In the records below, locate the line containing "RGBZ images which"; output that line and every following line through the last, exactly.

━━━━━━━━━━━━━━━━━━━━

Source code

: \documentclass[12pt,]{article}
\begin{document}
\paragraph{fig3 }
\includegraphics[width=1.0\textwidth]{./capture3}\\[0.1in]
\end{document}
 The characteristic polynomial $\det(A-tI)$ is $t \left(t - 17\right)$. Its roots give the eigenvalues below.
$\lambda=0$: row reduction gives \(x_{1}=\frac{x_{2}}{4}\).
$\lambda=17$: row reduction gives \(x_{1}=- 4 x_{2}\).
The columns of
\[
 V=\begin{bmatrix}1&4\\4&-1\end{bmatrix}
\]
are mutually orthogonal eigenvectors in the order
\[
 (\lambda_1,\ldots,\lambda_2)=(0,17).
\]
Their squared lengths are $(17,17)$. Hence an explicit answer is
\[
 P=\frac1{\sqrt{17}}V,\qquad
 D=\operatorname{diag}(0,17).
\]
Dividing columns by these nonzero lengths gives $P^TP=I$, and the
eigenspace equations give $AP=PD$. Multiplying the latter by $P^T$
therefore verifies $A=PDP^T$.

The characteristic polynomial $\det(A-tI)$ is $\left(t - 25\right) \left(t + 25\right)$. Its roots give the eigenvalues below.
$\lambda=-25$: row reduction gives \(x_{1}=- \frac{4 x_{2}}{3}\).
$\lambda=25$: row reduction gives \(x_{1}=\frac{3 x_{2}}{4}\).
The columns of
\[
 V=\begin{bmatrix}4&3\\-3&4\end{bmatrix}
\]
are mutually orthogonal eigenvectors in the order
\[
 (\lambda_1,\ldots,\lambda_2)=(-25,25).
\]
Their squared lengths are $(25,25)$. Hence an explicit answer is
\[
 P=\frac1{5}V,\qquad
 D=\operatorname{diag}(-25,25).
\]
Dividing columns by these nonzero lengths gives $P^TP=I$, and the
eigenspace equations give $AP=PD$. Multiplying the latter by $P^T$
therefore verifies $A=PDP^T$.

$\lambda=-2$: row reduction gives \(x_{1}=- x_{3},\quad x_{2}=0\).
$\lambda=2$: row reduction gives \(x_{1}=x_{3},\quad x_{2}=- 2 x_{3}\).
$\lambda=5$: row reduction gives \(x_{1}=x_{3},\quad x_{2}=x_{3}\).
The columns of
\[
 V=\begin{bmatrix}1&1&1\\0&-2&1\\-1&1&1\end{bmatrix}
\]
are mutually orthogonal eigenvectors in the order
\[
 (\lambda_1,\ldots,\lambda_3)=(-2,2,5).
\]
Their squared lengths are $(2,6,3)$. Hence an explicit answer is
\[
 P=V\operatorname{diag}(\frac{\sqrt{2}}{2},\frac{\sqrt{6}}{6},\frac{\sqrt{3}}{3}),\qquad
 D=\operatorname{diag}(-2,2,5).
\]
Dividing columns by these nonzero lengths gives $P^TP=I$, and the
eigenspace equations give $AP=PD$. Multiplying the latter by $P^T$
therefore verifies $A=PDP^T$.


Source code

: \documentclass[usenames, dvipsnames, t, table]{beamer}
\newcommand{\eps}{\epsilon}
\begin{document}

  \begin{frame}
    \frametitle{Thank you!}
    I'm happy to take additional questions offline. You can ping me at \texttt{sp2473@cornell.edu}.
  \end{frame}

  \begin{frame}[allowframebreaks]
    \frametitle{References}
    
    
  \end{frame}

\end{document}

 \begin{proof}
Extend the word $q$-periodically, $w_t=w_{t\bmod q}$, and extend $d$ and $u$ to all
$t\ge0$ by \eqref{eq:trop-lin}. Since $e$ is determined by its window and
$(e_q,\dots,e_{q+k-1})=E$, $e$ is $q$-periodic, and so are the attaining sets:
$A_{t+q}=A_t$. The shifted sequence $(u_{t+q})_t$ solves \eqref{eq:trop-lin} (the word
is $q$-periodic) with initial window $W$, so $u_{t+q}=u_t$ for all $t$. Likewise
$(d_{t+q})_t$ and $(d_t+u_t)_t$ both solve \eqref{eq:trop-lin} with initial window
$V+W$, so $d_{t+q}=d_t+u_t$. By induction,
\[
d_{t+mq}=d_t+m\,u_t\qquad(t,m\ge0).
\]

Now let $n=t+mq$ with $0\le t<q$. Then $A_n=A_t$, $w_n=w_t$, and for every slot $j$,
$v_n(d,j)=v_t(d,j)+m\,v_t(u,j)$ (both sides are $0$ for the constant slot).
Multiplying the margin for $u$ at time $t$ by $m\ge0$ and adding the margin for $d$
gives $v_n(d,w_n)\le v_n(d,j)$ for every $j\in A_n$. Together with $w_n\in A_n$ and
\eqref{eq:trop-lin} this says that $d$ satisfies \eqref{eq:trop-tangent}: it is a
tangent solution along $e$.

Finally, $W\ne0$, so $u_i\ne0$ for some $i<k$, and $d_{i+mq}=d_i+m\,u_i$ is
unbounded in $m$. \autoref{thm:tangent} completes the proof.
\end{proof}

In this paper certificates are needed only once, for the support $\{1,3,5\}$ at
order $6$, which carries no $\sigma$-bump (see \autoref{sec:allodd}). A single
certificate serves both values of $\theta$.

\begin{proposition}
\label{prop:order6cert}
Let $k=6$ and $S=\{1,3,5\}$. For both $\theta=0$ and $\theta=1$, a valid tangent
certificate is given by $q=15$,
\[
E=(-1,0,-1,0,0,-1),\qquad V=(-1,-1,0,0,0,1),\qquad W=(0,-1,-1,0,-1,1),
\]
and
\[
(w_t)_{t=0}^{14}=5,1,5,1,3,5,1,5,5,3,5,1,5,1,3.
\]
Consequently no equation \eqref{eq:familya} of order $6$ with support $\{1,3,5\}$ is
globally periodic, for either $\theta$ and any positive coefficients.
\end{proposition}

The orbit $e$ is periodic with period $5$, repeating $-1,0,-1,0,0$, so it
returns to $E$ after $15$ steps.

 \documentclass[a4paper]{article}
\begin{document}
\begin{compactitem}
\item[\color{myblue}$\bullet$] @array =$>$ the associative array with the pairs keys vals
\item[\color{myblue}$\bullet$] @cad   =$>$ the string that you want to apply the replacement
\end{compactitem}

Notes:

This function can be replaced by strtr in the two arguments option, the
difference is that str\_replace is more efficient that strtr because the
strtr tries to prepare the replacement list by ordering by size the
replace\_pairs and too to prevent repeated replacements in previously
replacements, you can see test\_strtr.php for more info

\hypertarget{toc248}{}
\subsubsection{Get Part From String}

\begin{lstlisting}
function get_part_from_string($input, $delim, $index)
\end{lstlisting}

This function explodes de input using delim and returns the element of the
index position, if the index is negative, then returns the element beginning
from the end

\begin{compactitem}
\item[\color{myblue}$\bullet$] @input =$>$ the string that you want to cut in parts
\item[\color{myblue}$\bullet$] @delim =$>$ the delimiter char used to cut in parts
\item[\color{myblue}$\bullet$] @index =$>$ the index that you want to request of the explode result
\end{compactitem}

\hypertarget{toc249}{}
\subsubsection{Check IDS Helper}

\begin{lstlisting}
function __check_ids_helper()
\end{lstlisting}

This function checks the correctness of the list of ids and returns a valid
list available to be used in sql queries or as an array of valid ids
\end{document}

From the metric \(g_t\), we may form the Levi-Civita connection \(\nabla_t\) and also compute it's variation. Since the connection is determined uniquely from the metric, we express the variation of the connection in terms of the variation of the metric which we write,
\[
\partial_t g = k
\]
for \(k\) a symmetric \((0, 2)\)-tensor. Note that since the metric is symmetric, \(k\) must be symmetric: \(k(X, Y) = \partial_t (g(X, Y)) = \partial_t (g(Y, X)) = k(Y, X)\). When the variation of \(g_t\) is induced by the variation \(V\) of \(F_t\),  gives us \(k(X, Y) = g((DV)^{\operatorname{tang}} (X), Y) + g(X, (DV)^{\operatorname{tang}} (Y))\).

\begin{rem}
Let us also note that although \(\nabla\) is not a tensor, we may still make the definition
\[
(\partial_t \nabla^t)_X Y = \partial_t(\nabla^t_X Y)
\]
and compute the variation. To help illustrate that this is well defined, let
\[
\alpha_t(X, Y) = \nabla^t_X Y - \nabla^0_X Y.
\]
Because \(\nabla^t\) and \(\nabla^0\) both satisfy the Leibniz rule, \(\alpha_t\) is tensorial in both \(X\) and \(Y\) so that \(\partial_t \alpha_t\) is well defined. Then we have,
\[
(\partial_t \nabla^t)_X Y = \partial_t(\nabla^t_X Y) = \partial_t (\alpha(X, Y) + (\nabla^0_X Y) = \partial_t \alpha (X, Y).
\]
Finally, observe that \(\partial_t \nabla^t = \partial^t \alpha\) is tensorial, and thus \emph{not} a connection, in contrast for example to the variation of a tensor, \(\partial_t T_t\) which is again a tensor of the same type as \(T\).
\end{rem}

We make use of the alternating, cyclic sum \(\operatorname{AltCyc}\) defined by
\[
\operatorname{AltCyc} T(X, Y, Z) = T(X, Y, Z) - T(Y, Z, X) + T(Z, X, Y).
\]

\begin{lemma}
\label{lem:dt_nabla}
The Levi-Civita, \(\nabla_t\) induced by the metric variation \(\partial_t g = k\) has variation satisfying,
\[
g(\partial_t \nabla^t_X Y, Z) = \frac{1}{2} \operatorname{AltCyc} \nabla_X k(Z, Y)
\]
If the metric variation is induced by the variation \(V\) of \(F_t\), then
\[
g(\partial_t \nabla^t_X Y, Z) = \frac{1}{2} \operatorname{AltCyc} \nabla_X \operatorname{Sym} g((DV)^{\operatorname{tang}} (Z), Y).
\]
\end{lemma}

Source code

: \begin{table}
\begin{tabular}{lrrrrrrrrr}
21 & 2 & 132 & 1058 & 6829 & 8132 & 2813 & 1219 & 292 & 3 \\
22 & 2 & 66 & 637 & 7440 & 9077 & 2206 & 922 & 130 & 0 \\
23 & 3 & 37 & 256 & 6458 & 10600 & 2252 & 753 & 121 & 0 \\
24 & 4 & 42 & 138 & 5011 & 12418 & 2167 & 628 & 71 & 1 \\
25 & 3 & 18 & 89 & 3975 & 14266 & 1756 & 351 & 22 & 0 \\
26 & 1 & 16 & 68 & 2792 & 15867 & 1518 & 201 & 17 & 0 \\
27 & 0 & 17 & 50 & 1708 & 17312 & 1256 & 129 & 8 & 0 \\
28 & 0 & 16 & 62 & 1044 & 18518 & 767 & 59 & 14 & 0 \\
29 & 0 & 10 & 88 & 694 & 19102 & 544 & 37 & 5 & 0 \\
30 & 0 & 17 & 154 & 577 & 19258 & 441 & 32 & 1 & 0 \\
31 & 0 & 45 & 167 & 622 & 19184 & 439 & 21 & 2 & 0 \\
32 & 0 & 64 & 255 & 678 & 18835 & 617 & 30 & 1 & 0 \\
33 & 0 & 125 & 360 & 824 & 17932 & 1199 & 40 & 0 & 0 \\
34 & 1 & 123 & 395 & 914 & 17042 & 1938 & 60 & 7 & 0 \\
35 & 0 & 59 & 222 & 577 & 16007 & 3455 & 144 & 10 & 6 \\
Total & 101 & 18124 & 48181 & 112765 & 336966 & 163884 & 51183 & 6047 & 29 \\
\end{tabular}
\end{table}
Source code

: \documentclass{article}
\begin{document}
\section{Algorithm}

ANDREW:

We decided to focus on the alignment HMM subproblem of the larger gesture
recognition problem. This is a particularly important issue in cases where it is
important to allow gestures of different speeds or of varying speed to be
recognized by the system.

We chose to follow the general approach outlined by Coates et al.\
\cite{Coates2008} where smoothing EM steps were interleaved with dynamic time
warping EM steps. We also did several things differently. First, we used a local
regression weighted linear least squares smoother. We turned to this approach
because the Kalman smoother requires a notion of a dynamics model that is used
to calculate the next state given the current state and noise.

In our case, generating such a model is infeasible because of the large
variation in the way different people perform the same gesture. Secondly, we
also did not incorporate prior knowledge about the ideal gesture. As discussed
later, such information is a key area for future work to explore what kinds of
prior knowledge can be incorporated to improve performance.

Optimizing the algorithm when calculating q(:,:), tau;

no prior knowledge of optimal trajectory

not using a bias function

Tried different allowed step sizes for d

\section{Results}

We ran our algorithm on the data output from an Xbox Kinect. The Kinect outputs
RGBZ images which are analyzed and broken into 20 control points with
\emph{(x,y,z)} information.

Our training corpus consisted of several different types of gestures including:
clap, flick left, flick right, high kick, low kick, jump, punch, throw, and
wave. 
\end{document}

━━━━━━━━━━━━━━━━━━━━

### [COMPLETED TASK]
RGBZ images which are analyzed and broken into 20 control points with
\emph{(x,y,z)} information.

Our training corpus consisted of several different types of gestures including:
clap, flick left, flick right, high kick, low kick, jump, punch, throw, and
wave. 
\end{document}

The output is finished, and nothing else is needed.